### Work instruction
Retype, word for word, every line of the records below starting at the one that contains "# Junior Seminar" and ending at the one that contains "## Overview"; include both of those lines and nothing more.

[Records from a dataset]
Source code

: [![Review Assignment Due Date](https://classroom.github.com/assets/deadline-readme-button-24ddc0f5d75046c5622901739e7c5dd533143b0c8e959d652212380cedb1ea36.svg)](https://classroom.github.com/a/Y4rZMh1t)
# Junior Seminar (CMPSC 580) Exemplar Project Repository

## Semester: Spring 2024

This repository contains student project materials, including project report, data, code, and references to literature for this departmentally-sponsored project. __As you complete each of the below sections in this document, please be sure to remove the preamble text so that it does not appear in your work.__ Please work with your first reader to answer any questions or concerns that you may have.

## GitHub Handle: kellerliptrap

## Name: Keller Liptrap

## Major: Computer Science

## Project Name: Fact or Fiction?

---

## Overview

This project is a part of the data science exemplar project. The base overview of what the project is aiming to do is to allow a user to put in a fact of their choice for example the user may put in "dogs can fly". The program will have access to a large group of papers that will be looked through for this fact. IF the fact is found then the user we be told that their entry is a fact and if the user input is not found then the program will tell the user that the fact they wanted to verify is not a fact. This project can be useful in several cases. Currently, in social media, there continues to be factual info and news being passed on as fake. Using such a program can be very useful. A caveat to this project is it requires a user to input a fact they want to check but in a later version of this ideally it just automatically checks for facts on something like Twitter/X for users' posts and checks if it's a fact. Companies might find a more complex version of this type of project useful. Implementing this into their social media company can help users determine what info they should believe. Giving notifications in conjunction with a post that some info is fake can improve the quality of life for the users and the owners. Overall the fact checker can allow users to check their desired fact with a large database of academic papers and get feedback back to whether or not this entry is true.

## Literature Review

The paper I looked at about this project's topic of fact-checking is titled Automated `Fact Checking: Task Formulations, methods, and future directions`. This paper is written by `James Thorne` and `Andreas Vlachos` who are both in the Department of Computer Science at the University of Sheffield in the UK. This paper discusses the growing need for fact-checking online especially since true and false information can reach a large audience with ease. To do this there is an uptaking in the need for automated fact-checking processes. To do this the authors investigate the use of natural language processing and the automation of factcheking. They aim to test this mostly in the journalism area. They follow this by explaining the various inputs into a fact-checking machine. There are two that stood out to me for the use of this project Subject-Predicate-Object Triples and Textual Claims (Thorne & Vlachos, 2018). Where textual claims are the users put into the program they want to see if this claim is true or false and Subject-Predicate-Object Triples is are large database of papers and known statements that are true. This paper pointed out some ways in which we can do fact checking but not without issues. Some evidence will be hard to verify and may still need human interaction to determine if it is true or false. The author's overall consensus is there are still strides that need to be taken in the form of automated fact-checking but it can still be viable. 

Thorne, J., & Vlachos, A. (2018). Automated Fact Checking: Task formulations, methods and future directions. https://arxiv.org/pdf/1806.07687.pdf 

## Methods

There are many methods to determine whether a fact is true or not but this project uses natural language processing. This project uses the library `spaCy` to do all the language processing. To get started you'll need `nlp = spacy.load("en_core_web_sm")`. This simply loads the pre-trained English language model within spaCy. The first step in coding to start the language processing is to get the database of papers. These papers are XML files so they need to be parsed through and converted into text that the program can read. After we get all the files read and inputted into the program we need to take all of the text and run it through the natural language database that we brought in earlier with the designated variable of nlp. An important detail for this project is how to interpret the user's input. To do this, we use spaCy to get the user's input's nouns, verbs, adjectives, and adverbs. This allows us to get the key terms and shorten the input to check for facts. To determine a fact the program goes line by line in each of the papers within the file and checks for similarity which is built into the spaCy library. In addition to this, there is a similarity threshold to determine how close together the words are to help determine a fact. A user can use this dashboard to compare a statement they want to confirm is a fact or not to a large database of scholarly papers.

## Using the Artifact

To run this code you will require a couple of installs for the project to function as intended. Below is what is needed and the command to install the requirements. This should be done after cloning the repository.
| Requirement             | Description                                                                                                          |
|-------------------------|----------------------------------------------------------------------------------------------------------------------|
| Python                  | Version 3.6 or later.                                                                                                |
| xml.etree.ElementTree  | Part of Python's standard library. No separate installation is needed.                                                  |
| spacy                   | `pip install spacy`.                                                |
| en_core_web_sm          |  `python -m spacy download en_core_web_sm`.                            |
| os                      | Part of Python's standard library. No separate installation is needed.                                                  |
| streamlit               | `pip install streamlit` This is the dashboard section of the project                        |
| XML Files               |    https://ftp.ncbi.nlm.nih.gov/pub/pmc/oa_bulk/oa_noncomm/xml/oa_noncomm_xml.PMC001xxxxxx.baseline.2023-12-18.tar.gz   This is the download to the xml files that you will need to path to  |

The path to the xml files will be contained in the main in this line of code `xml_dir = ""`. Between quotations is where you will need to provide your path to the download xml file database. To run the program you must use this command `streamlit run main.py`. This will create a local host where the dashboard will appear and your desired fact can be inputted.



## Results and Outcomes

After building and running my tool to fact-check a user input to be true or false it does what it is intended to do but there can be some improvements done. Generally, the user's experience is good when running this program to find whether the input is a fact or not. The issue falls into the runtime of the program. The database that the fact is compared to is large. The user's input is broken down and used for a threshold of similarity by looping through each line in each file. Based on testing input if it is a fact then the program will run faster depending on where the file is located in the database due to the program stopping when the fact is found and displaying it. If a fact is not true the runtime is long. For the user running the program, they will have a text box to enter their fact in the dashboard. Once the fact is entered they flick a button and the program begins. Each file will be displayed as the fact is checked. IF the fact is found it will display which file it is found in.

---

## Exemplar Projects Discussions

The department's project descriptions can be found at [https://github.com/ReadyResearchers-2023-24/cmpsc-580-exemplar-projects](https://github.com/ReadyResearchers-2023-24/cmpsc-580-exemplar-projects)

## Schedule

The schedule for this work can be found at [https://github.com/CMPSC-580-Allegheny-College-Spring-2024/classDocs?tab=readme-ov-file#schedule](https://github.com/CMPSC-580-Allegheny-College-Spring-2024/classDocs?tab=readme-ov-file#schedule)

### Answer space
# Junior Seminar (CMPSC 580) Exemplar Project Repository

## Semester: Spring 2024

This repository contains student project materials, including project report, data, code, and references to literature for this departmentally-sponsored project. __As you complete each of the below sections in this document, please be sure to remove the preamble text so that it does not appear in your work.__ Please work with your first reader to answer any questions or concerns that you may have.

## GitHub Handle: kellerliptrap

## Name: Keller Liptrap

## Major: Computer Science

## Project Name: Fact or Fiction?

---

## Overview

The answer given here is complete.